We generally use words such as “anticipates,” “believes,” “expects,” “intends” and similar expressions to identify forward-looking statements. Our actual results could differ materially from those projected in the forward-looking statements for any reason, including any factors set forth in “Risk Factors” and elsewhere in this report.
We have based the forward-looking statements included in this report on information available to us on the date of this report, and we assume no obligation to update any such forward-looking statements.
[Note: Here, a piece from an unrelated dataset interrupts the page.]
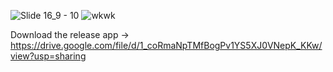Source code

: ![Slide 16_9 - 10](https://github.com/ndstvn/kedaily-project/assets/122267530/c3caa462-3683-429f-ae0d-b4ad472a2f80)
![wkwk](https://github.com/ndstvn/kedaily-project/assets/122267530/81b2fe7c-5702-4108-85b6-ae5e9d84d7dc)

Download the release app -> https://drive.google.com/file/d/1_coRmaNpTMfBogPv1YS5XJ0VNepK_KKw/view?usp=sharing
Although we undertake no obligation to revise or update any forward-looking statements, whether as a result of new information, future events or otherwise, you are advised to consult any additional disclosures that we may make directly to you or through reports that we in the future may file with the SEC, including any annual reports on Form 10-K, quarterly reports on Form 10-Q and current reports on Form 8-K.
Overview
MidCap Apollo Institutional Private Lending (the “ Company , “ we ,” “ us ,” or “ our ”) was organized as a Delaware statutory trust on November 6, 2023. We are a closed-end, externally managed, non-diversified management investment company that has elected to be regulated as a business development company (“ BDC ”) under the Investment Company Act of 1940 (the “ 1940 Act ”) on March 15, 2024 (the “ Conversion Date ”). As such, we are required to comply with certain regulatory requirements. For instance, we generally have to invest at least 70% of our total assets in “qualifying assets,” including securities of private or thinly traded public U.S. companies, cash equivalents, U.S. government securities and high-quality debt investments that mature in one year or less. In addition, for federal income tax purposes, we will elect to be treated as a regulated investment company (“ RIC ”) under Subchapter M of the Internal Revenue Code of 1986, as amended (the “ Code ”). Pursuant to this election and assuming we qualify as a RIC, we generally do not have to pay corporate-level federal income taxes on any income we distribute to our stockholders. We commenced operations on December 15, 2023, upon the admission of two beneficial owners (the “ Limited Owners ”) in the Company in exchange for $433,333 in Capital Commitments including $33,333 committed by an affiliate of the Adviser. Of the $433,333 in Capital Commitments, the Company called $293,587 prior to the Conversion Date. All Limited Owners funded Capital Commitments were converted into 12,145,597 Common Shares at the Conversion Date. Since the Conversion Date, and through December 31, 2025, we have raised approximately $121,290 in net proceeds from additional offerings of Common Shares.
Recent Developments
See “ Item 8. Consolidated Financial Statements and Supplementary Data—Notes to Consolidated Financial Statements—Note 11. Subsequent Events ” for a summary of recent developments.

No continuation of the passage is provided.